More than one observer has noted the similarities between Asian and Latin American cultures: Both emphasize social harmony and saving face. To North Americans, who often value honesty above harmony, the Costa Rican method of preserving accord and personal honor can sometimes look a lot like lying. Ticos don’t much like our version of honesty, however, thinking it clumsy and rude.

What you see here is not what you get. Ticos are known as “icebergs” because often only a fraction of their true selves is visible; it’s easy to crash into the 95 percent hidden beneath the surface. The smiling exterior of a Tico acquaintance might conceal many things. Attempts to set things straight—to speak perhaps uncomfortable truths for the good of the relationship—don’t find much favor in this culture.

Things do get communicated, but to the uninitiated, the language might as well be code. In the rare instances I manage—with the help of locals—to gain insight into problematic situations, from giving the wrong gift at a child’s birthday party to the proper way to issue dinner invitations, I hear comments like, “I thought you knew,” or “But wasn’t it obvious?”
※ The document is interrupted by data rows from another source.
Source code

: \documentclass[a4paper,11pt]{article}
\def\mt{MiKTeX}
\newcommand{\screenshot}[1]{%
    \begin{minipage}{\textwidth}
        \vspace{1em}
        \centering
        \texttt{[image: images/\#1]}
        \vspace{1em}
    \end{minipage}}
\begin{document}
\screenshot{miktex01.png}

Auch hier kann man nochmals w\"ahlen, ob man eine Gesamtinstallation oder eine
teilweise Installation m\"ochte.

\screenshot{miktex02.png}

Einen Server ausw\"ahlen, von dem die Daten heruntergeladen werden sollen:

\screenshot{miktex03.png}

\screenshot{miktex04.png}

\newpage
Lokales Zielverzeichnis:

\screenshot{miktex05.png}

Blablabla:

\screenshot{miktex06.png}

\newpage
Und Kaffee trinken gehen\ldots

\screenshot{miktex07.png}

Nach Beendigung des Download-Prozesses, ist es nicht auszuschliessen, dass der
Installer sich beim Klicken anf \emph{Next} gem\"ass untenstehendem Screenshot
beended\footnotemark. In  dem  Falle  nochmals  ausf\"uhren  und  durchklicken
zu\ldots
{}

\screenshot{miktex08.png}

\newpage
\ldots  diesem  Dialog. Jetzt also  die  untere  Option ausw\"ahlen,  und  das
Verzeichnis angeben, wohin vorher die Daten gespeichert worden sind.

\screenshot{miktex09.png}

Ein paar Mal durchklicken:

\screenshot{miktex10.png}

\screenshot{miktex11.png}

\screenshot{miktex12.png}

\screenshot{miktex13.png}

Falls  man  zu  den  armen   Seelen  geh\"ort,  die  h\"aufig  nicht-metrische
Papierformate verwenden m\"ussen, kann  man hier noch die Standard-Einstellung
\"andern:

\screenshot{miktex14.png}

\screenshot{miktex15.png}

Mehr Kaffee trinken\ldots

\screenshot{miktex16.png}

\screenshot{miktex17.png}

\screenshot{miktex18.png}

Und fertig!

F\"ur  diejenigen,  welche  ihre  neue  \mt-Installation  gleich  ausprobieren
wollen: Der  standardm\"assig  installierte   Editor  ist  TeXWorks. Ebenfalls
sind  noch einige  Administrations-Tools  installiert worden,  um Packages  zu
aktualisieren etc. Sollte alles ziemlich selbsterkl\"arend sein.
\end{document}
No, it wasn’t obvious. When you’re new to a culture, what’s obvious to natives is not obvious to you. One consolation is that you’re expanding your awareness of your own assumptions as well as opening your eyes to the fact that there are dozens of ways in this world to solve the same problem. Keen observation, good will, and a boundless sense of the absurd will serve you well as you adapt to your new environment. The process brings unexpected gifts of self-knowledge as you discover what parts of yourself you’re willing and able to change, and which are more bedrock aspects of your character. If all else fails, remember the old saying: What doesn’t kill you makes you stronger.

Personal Space

You’re on a crowded bus, and you’ve been lucky enough to get a seat. In the press of bodies, the señorita in the aisle has her ample behind smashed up against your shoulder, the kid in the seat behind you is playing with your hair, and a man leans over, a few inches from your face, to open the window. No one says “perdón”; no one even glances your way to acknowledge that they are—by North American standards, at least—making serious incursions into your personal space.

Whether you think this normal, charmingly different, or downright rude will depend on your culture and upbringing. It’s one of my pet peeves, in part because my response to it is so very physical. I can explain away other cultural differences, but this one makes me feel like a dog with her hackles up. A local told me to think of it as a sort of compliment—a collective hug, welcoming me to the extended family.

This reduced margin can also be seen in the way Ticos drive. Costa Ricans pull out into traffic that would give North Americans pause, pass even if a truck is bearing down from the other direction, and cut off cars so closely you’re amazed that there aren’t even more accidents.

Early (and Noisy) Risers

Most Ticos are up before six in the morning, and they aren’t tiptoeing around, trying not to wake the gringos who sleep till eight. Señoras bang pots, kids squeal, and the buses that pick up schoolchildren honk at every door. Construction crews hammer away, leaf blowers are turned on high, and even the birds get up early to contribute to the racket.

If you can’t fight them (and you can’t), you may as well join them. You will be much, much happier if you adjust to Tico hours, which means getting up with the sun and going to bed as early as 9pm. Out in the country there’s little to do at night, and even in cities things are usually quiet by midnight. After the adjustment period you may even find that you really like being up for the sunrise.